The successful functioning of machine learning models and the accuracy of their outputs depends on the quality of the input data. Data protection and privacy laws increasingly impose legal responsibility on firms to ensure the accuracy of the data they hold and process. However, they do not legislate for accuracy of output from big data and machine learning systems. This raises questions about the regulatory responsibilities of those handling big data, concerning both the accuracy of input data in automated decisions and the data reported in formal credit data reporting systems. In some jurisdictions, this has given rise, among other remedies, to certain rights to object to automated decisions.
Inferences from input data generated by machine learning models determine how individuals are viewed and evaluated for automated decisions. Data protection and privacy laws may be insufficient to deal with the outputs of machine learning models that process such data.
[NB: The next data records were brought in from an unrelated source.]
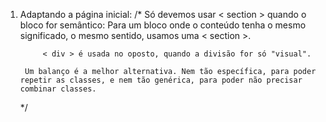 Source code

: 1. Adaptando a página inicial:
    /*
        Só devemos usar < section > quando o bloco for semântico:
            Para um bloco onde o conteúdo tenha o mesmo significado, o mesmo sentido, usamos uma < section >.

            < div > é usada no oposto, quando a divisão for só "visual".
        
        Um balanço é a melhor alternativa. Nem tão específica, para poder repetir as classes, e nem tão genérica, para poder não precisar combinar classes.
    */ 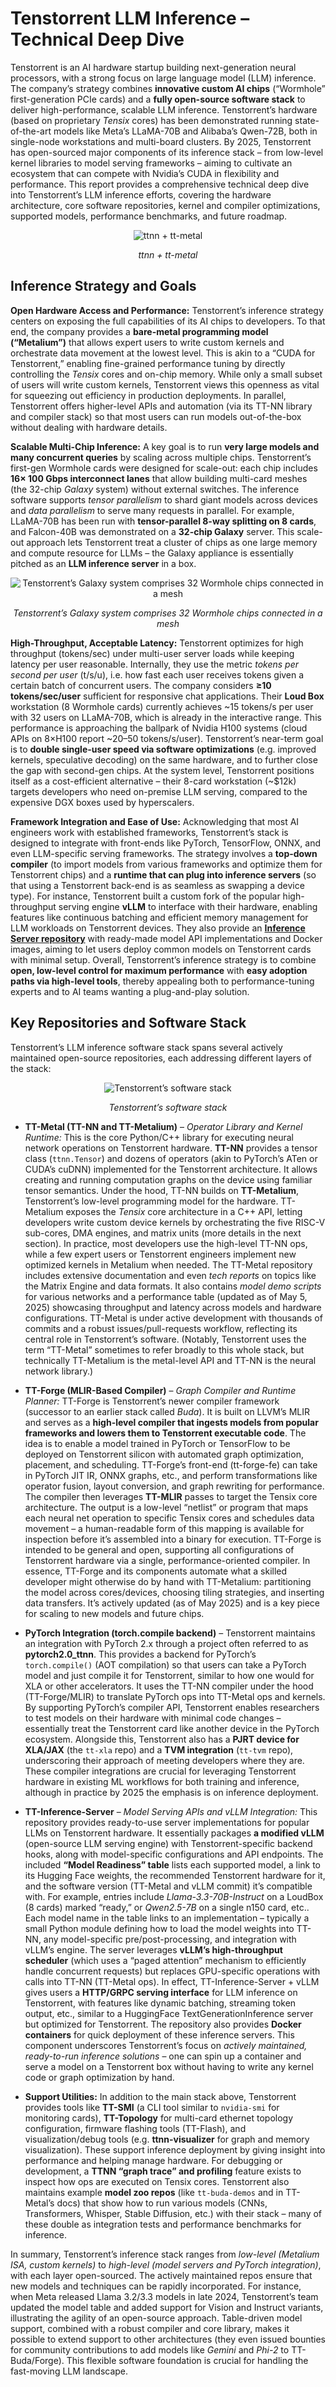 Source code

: # Tenstorrent LLM Inference – Technical Deep Dive

Tenstorrent is an AI hardware startup building next-generation neural processors, with a strong focus on large language model (LLM) inference. The company’s strategy combines **innovative custom AI chips** (“Wormhole” first-generation PCIe cards) and a **fully open-source software stack** to deliver high-performance, scalable LLM inference. Tenstorrent’s hardware (based on proprietary _Tensix_ cores) has been demonstrated running state-of-the-art models like Meta’s LLaMA-70B and Alibaba’s Qwen-72B, both in single-node workstations and multi-board clusters. By 2025, Tenstorrent has open-sourced major components of its inference stack – from low-level kernel libraries to model serving frameworks – aiming to cultivate an ecosystem that can compete with Nvidia’s CUDA in flexibility and performance. This report provides a comprehensive technical deep dive into Tenstorrent’s LLM inference efforts, covering the hardware architecture, core software repositories, kernel and compiler optimizations, supported models, performance benchmarks, and future roadmap.

<div align="center">
    <img src="images/Metalium-vs-TTNN.webp" alt="ttnn + tt-metal" title="ttnn + tt-metal"/>
    <p><em>ttnn + tt-metal</em></p>
</div>

## Inference Strategy and Goals

**Open Hardware Access and Performance:** Tenstorrent’s inference strategy centers on exposing the full capabilities of its AI chips to developers. To that end, the company provides a **bare-metal programming model (“Metalium”)** that allows expert users to write custom kernels and orchestrate data movement at the lowest level. This is akin to a “CUDA for Tenstorrent,” enabling fine-grained performance tuning by directly controlling the _Tensix_ cores and on-chip memory. While only a small subset of users will write custom kernels, Tenstorrent views this openness as vital for squeezing out efficiency in production deployments. In parallel, Tenstorrent offers higher-level APIs and automation (via its TT-NN library and compiler stack) so that most users can run models out-of-the-box without dealing with hardware details.

**Scalable Multi-Chip Inference:** A key goal is to run **very large models and many concurrent queries** by scaling across multiple chips. Tenstorrent’s first-gen Wormhole cards were designed for scale-out: each chip includes **16× 100 Gbps interconnect lanes** that allow building multi-card meshes (the 32-chip _Galaxy_ system) without external switches. The inference software supports _tensor parallelism_ to shard giant models across devices and _data parallelism_ to serve many requests in parallel. For example, LLaMA-70B has been run with **tensor-parallel 8-way splitting on 8 cards**, and Falcon-40B was demonstrated on a **32-chip Galaxy** server. This scale-out approach lets Tenstorrent treat a cluster of chips as one large memory and compute resource for LLMs – the Galaxy appliance is essentially pitched as an **LLM inference server** in a box.

<div align="center">
    <img src="images/Galaxy-system.webp" alt="Tenstorrent’s Galaxy system comprises 32 Wormhole chips connected in a mesh" title="Tenstorrent’s Galaxy system comprises 32 Wormhole chips connected in a mesh"/>
    <p><em>Tenstorrent’s Galaxy system comprises 32 Wormhole chips connected in a mesh</em></p>
</div>

**High-Throughput, Acceptable Latency:** Tenstorrent optimizes for high throughput (tokens/sec) under multi-user server loads while keeping latency per user reasonable. Internally, they use the metric _tokens per second per user_ (t/s/u), i.e. how fast each user receives tokens given a certain batch of concurrent users. The company considers **≥10 tokens/sec/user** sufficient for responsive chat applications. Their **Loud Box** workstation (8 Wormhole cards) currently achieves \~15 tokens/s per user with 32 users on LLaMA-70B, which is already in the interactive range. This performance is approaching the ballpark of Nvidia H100 systems (cloud APIs on 8×H100 report \~20–50 tokens/s/user). Tenstorrent’s near-term goal is to **double single-user speed via software optimizations** (e.g. improved kernels, speculative decoding) on the same hardware, and to further close the gap with second-gen chips. At the system level, Tenstorrent positions itself as a cost-efficient alternative – their 8-card workstation (\~\$12k) targets developers who need on-premise LLM serving, compared to the expensive DGX boxes used by hyperscalers.

**Framework Integration and Ease of Use:** Acknowledging that most AI engineers work with established frameworks, Tenstorrent’s stack is designed to integrate with front-ends like PyTorch, TensorFlow, ONNX, and even LLM-specific serving frameworks. The strategy involves a **top-down compiler** (to import models from various frameworks and optimize them for Tenstorrent chips) and a **runtime that can plug into inference servers** (so that using a Tenstorrent back-end is as seamless as swapping a device type). For instance, Tenstorrent built a custom fork of the popular high-throughput serving engine **vLLM** to interface with their hardware, enabling features like continuous batching and efficient memory management for LLM workloads on Tenstorrent devices. They also provide an [**Inference Server repository**](https://github.com/tenstorrent/tt-inference-server) with ready-made model API implementations and Docker images, aiming to let users deploy common models on Tenstorrent cards with minimal setup. Overall, Tenstorrent’s inference strategy is to combine **open, low-level control for maximum performance** with **easy adoption paths via high-level tools**, thereby appealing both to performance-tuning experts and to AI teams wanting a plug-and-play solution.

## Key Repositories and Software Stack

Tenstorrent’s LLM inference software stack spans several actively maintained open-source repositories, each addressing different layers of the stack:

<div align="center">
    <img src="images/tenstorrent_software_stack.webp" alt="Tenstorrent’s software stack" title="Tenstorrent’s software stack"/>
    <p><em>Tenstorrent’s software stack</em></p>
</div>

- **TT-Metal (TT-NN and TT-Metalium)** – _Operator Library and Kernel Runtime:_ This is the core Python/C++ library for executing neural network operations on Tenstorrent hardware. **TT-NN** provides a tensor class (`ttnn.Tensor`) and dozens of operators (akin to PyTorch’s ATen or CUDA’s cuDNN) implemented for the Tenstorrent architecture. It allows creating and running computation graphs on the device using familiar tensor semantics. Under the hood, TT-NN builds on **TT-Metalium**, Tenstorrent’s low-level programming model for the hardware. TT-Metalium exposes the _Tensix_ core architecture in a C++ API, letting developers write custom device kernels by orchestrating the five RISC-V sub-cores, DMA engines, and matrix units (more details in the next section). In practice, most developers use the high-level TT-NN ops, while a few expert users or Tenstorrent engineers implement new optimized kernels in Metalium when needed. The TT-Metal repository includes extensive documentation and even _tech reports_ on topics like the Matrix Engine and data formats. It also contains _model demo scripts_ for various networks and a performance table (updated as of May 5, 2025) showcasing throughput and latency across models and hardware configurations. TT-Metal is under active development with thousands of commits and a robust issues/pull-requests workflow, reflecting its central role in Tenstorrent’s software. (Notably, Tenstorrent uses the term “TT-Metal” sometimes to refer broadly to this whole stack, but technically TT-Metalium is the metal-level API and TT-NN is the neural network library.)

- **TT-Forge (MLIR-Based Compiler)** – _Graph Compiler and Runtime Planner:_ TT-Forge is Tenstorrent’s newer compiler framework (successor to an earlier stack called _Buda_). It is built on LLVM’s MLIR and serves as a **high-level compiler that ingests models from popular frameworks and lowers them to Tenstorrent executable code**. The idea is to enable a model trained in PyTorch or TensorFlow to be deployed on Tenstorrent silicon with automated graph optimization, placement, and scheduling. TT-Forge’s front-end (tt-forge-fe) can take in PyTorch JIT IR, ONNX graphs, etc., and perform transformations like operator fusion, layout conversion, and graph rewriting for performance. The compiler then leverages **TT-MLIR** passes to target the Tensix core architecture. The output is a low-level “netlist” or program that maps each neural net operation to specific Tensix cores and schedules data movement – a human-readable form of this mapping is available for inspection before it’s assembled into a binary for execution. TT-Forge is intended to be general and open, supporting all configurations of Tenstorrent hardware via a single, performance-oriented compiler. In essence, TT-Forge and its components automate what a skilled developer might otherwise do by hand with TT-Metalium: partitioning the model across cores/devices, choosing tiling strategies, and inserting data transfers. It’s actively updated (as of May 2025) and is a key piece for scaling to new models and future chips.

- **PyTorch Integration (torch.compile backend)** – Tenstorrent maintains an integration with PyTorch 2.x through a project often referred to as **pytorch2.0_ttnn**. This provides a backend for PyTorch’s `torch.compile()` (AOT compilation) so that users can take a PyTorch model and just compile it for Tenstorrent, similar to how one would for XLA or other accelerators. It uses the TT-NN compiler under the hood (TT-Forge/MLIR) to translate PyTorch ops into TT-Metal ops and kernels. By supporting PyTorch’s compiler API, Tenstorrent enables researchers to test models on their hardware with minimal code changes – essentially treat the Tenstorrent card like another device in the PyTorch ecosystem. Alongside this, Tenstorrent also has a **PJRT device for XLA/JAX** (the `tt-xla` repo) and a **TVM integration** (`tt-tvm` repo), underscoring their approach of meeting developers where they are. These compiler integrations are crucial for leveraging Tenstorrent hardware in existing ML workflows for both training and inference, although in practice by 2025 the emphasis is on inference deployment.

- **TT-Inference-Server** – _Model Serving APIs and vLLM Integration:_ This repository provides ready-to-use server implementations for popular LLMs on Tenstorrent hardware. It essentially packages **a modified vLLM** (open-source LLM serving engine) with Tenstorrent-specific backend hooks, along with model-specific configurations and API endpoints. The included **“Model Readiness” table** lists each supported model, a link to its Hugging Face weights, the recommended Tenstorrent hardware for it, and the software version (TT-Metal and vLLM commit) it’s compatible with. For example, entries include _Llama-3.3-70B-Instruct_ on a LoudBox (8 cards) marked “ready,” or _Qwen2.5-7B_ on a single n150 card, etc.. Each model name in the table links to an implementation – typically a small Python module defining how to load the model weights into TT-NN, any model-specific pre/post-processing, and integration with vLLM’s engine. The server leverages **vLLM’s high-throughput scheduler** (which uses a “paged attention” mechanism to efficiently handle concurrent requests) but replaces GPU-specific operations with calls into TT-NN (TT-Metal ops). In effect, TT-Inference-Server + vLLM gives users a **HTTP/GRPC serving interface** for LLM inference on Tenstorrent, with features like dynamic batching, streaming token output, etc., similar to a HuggingFace TextGenerationInference server but optimized for Tenstorrent. The repository also provides **Docker containers** for quick deployment of these inference servers. This component underscores Tenstorrent’s focus on _actively maintained, ready-to-run inference solutions_ – one can spin up a container and serve a model on a Tenstorrent box without having to write any kernel code or graph optimization by hand.

- **Support Utilities:** In addition to the main stack above, Tenstorrent provides tools like **TT-SMI** (a CLI tool similar to `nvidia-smi` for monitoring cards), **TT-Topology** for multi-card ethernet topology configuration, firmware flashing tools (TT-Flash), and visualization/debug tools (e.g. **ttnn-visualizer** for graph and memory visualization). These support inference deployment by giving insight into performance and helping manage hardware. For debugging or development, a **TTNN “graph trace” and profiling** feature exists to inspect how ops are executed on Tensix cores. Tenstorrent also maintains example **model zoo repos** (like `tt-buda-demos` and in TT-Metal’s docs) that show how to run various models (CNNs, Transformers, Whisper, Stable Diffusion, etc.) with their stack – many of these double as integration tests and performance benchmarks for inference.

In summary, Tenstorrent’s inference stack ranges from _low-level (Metalium ISA, custom kernels)_ to _high-level (model servers and PyTorch integration)_, with each layer open-sourced. The actively maintained repos ensure that new models and techniques can be rapidly incorporated. For instance, when Meta released Llama 3.2/3.3 models in late 2024, Tenstorrent’s team updated the model table and added support for Vision and Instruct variants, illustrating the agility of an open-source approach. Table-driven model support, combined with a robust compiler and core library, makes it possible to extend support to other architectures (they even issued bounties for community contributions to add models like _Gemini_ and _Phi-2_ to TT-Buda/Forge). This flexible software foundation is crucial for handling the fast-moving LLM landscape.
One of their concerns is to prevent discrimination, typically protecting special categories of groups (e.g., race, ethnicity, religion, gender). In the era of big data, however, non-sensitive data can be used to infer sensitive data.
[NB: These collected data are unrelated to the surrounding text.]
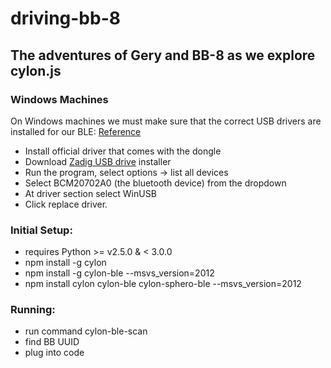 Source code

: # driving-bb-8
## The adventures of Gery and BB-8 as we explore cylon.js

### Windows Machines
On Windows machines we must make sure that the correct USB drivers are installed for our BLE: [Reference](https://github.com/orbotix/sphero.js/issues/26)
* Install official driver that comes with the dongle
* Download [Zadig USB drive](http://zadig.akeo.ie/) installer
* Run the program, select options -> list all devices
* Select BCM20702A0 (the bluetooth device) from the dropdown
* At driver section select WinUSB
* Click replace driver.

### Initial Setup:
* requires Python >= v2.5.0 & < 3.0.0
* npm install -g cylon
* npm install -g cylon-ble --msvs_version=2012
* npm install cylon cylon-ble cylon-sphero-ble --msvs_version=2012

### Running:
* run command cylon-ble-scan
* find BB UUID
* plug into code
Machine learning may lead to discriminatory results where the algorithms’ training relies on historical examples that reflect past discrimination, or the model fails to consider a wide enough set of factors. Addressing bias is challenging, but tests have been developed to assess where it may arise. In some countries, where bias is unintentional, it may nevertheless be unlawful if it has “disparate impact,” which arises where the outcomes from a selection process are widely different for a protected class of persons.
The challenges arising for the treatment of big data and machine learning under legal and regulatory frameworks for data protection and privacy suggest that the development of robust self-regulatory and ethical regimes in the artificial intelligence and financial services community may be particularly important. Facing legal and regulatory uncertainty, businesses may introduce risk management systems, employ privacy by design and develop ethics.
Further exploration and development is needed in relation to standards and procedures, including acceptable inferential analytics, reliability of inferences, ethical standards for artificial intelligence, provision of post-decision counterfactuals, documentation of written policies, privacy principles for design, explanations of automated decisions, access to human intervention, and other accountability mechanisms.